Sad girl indie meets garden filled dream escape

Just in time for Spring, visit the hypnotic and enthralling manifestation of 21 year old London based artist Ella Smoker’s, aka. gglum, troubled and nightmare filled subconscious: The Garden Dream. This album breaks boundaries of sad girl indie with a refreshing and exciting dreamscape. However, unlike most troubled minds and nightmares, gglums hypnotic garden is filled with enthralling soft acoustics, introspective airy vocals and fun upbeat electric guitars that bring head bobbing indie rock to full throttle. Indeed most tracks display their own distinct sound, somewhere between experimental folk and Smoker’s own introspective journey with sound and musical technique.

Beginning with the first track “With You,” this song reveals a recurring theme throughout the album: a longing acoustic guitar, melodic bass and poignant lyrics describing a broken relationship. “With me” encompasses intriguing lines like “All the times, I think you ignore me / Oh, it piles up under the laundry” that lead into the crash of drums of a very deep but catchy chorus. The chorus itself entrances with its harmonizing backtrack vocals and accompaniment that builds an unforgettable sound and atmosphere. This heightened state appears, vanishes and reappears as the artist goes through the throes of the relationship and the album itself.
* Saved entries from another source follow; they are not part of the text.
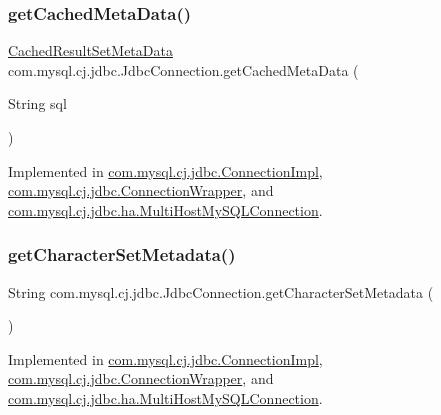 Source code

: \subsubsection{\texorpdfstring{get\+Cached\+Meta\+Data()}{getCachedMetaData()}}
{\footnotesize\ttfamily \mbox{\hyperlink{interfacecom_1_1mysql_1_1cj_1_1jdbc_1_1result_1_1_cached_result_set_meta_data}{Cached\+Result\+Set\+Meta\+Data}} com.\+mysql.\+cj.\+jdbc.\+Jdbc\+Connection.\+get\+Cached\+Meta\+Data (\begin{DoxyParamCaption}\item[{String}]{sql }\end{DoxyParamCaption})}



Implemented in \mbox{\hyperlink{classcom_1_1mysql_1_1cj_1_1jdbc_1_1_connection_impl_a8c812f82a9cb453fa511263b0c024362}{com.\+mysql.\+cj.\+jdbc.\+Connection\+Impl}}, \mbox{\hyperlink{classcom_1_1mysql_1_1cj_1_1jdbc_1_1_connection_wrapper_ae2f849b8dfe297d894d2a4730ea538a9}{com.\+mysql.\+cj.\+jdbc.\+Connection\+Wrapper}}, and \mbox{\hyperlink{classcom_1_1mysql_1_1cj_1_1jdbc_1_1ha_1_1_multi_host_my_s_q_l_connection_aa19a1c9b0278b332547fdb7b8e8c0309}{com.\+mysql.\+cj.\+jdbc.\+ha.\+Multi\+Host\+My\+S\+Q\+L\+Connection}}.

\mbox{\label{interfacecom_1_1mysql_1_1cj_1_1jdbc_1_1_jdbc_connection_a1bf742d4ab1a9e354ab3c810caa40481}} 
\subsubsection{\texorpdfstring{get\+Character\+Set\+Metadata()}{getCharacterSetMetadata()}}
{\footnotesize\ttfamily String com.\+mysql.\+cj.\+jdbc.\+Jdbc\+Connection.\+get\+Character\+Set\+Metadata (\begin{DoxyParamCaption}{ }\end{DoxyParamCaption})}



Implemented in \mbox{\hyperlink{classcom_1_1mysql_1_1cj_1_1jdbc_1_1_connection_impl_ac1333e56c524a3b5436c575ee82b0c18}{com.\+mysql.\+cj.\+jdbc.\+Connection\+Impl}}, \mbox{\hyperlink{classcom_1_1mysql_1_1cj_1_1jdbc_1_1_connection_wrapper_a9a87d9e8c68060ab8e1b308ddc5886f9}{com.\+mysql.\+cj.\+jdbc.\+Connection\+Wrapper}}, and \mbox{\hyperlink{classcom_1_1mysql_1_1cj_1_1jdbc_1_1ha_1_1_multi_host_my_s_q_l_connection_ae2ebfd196578e13481ef5f604675acc1}{com.\+mysql.\+cj.\+jdbc.\+ha.\+Multi\+Host\+My\+S\+Q\+L\+Connection}}.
The first track sets up a clear indie acoustic tone of gglums garden, only to be intercepted by the second tracks’ rock bass lines and heavy drums. “Splat” makes headway with a more upbeat sound and almost danceable melody. This change ultimately describes the diversity and excellence of this album. Rock songs like “Splat” and “Easy fun” are varied and peppered throughout the album, with hints within individual songs themselves. This brings in a complete change of pace and authenticity. While electric, the tone feels surprising as well as homely, a purely cohesive mix of emotional turbulence and acceptance that decorates this album in dashing fashion.

What lies truly unforgettable is the experimental sound of tracks “Pruning 1” and “Pruning 2.” “Pruning 1” begins with discorded ambient sounds that lead into a surprising synth melody. The voice is now modded, spouting terse and repetitive phrases throughout the intense and cinematic atmosphere.  Ultimately, the drowned out vocal lines drag the viewer into “Pruning 2,” a beautiful acoustic melody dawning on a poetic lyrical stream of consciousness, cascading into a final melodic end that feels like a soft patch of summer greenery.
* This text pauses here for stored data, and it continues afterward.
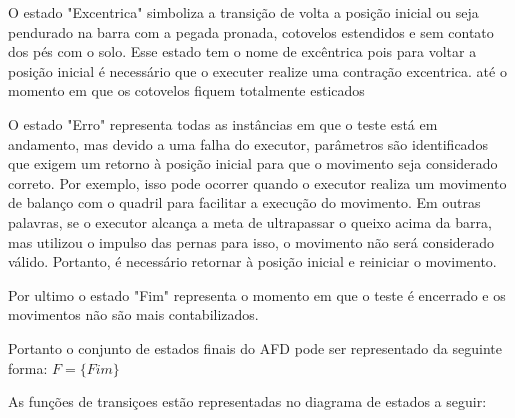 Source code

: O estado "Excentrica" simboliza a transição de volta a posição inicial ou seja pendurado na barra com a pegada pronada, cotovelos estendidos e sem contato dos pés com o solo. Esse estado tem o nome de excêntrica pois para voltar a posição inicial é necessário que o executer realize  uma contração excentrica. até o momento em que os cotovelos fiquem totalmente esticados

O estado "Erro" representa todas as instâncias em que o teste está em andamento, mas devido a uma falha do executor, parâmetros são identificados que exigem um retorno à posição inicial para que o movimento seja considerado correto. Por exemplo, isso pode ocorrer quando o executor realiza um movimento de balanço com o quadril para facilitar a execução do movimento. Em outras palavras, se o executor alcança a meta de ultrapassar o queixo acima da barra, mas utilizou o impulso das pernas para isso, o movimento não será considerado válido. Portanto, é necessário retornar à posição inicial e reiniciar o movimento.

Por ultimo o estado "Fim" representa o momento em que o teste é encerrado e os movimentos não são mais contabilizados.

Portanto o conjunto de estados finais do \ac{AFD} pode ser representado da seguinte forma: $F=\{Fim\}$

As funções de transiçoes estão representadas no diagrama de estados a seguir:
The album finishes neatly with “The Garden Dream,” an incredibly powerful song encompassing all that there is to love about the album as a whole: varied melodies of acoustic to electric instruments, cinematic vocal harmony and daring ambient background tracks with random recordings that build and release into a gratifying and personal experience. Overall, the album delivers an exciting and groundbreaking exploration into indie sound and variation. Its effective skill leads the audience into not only what appears to be a new world of tune, but an exciting examination of the imaginative process of gglums artistry.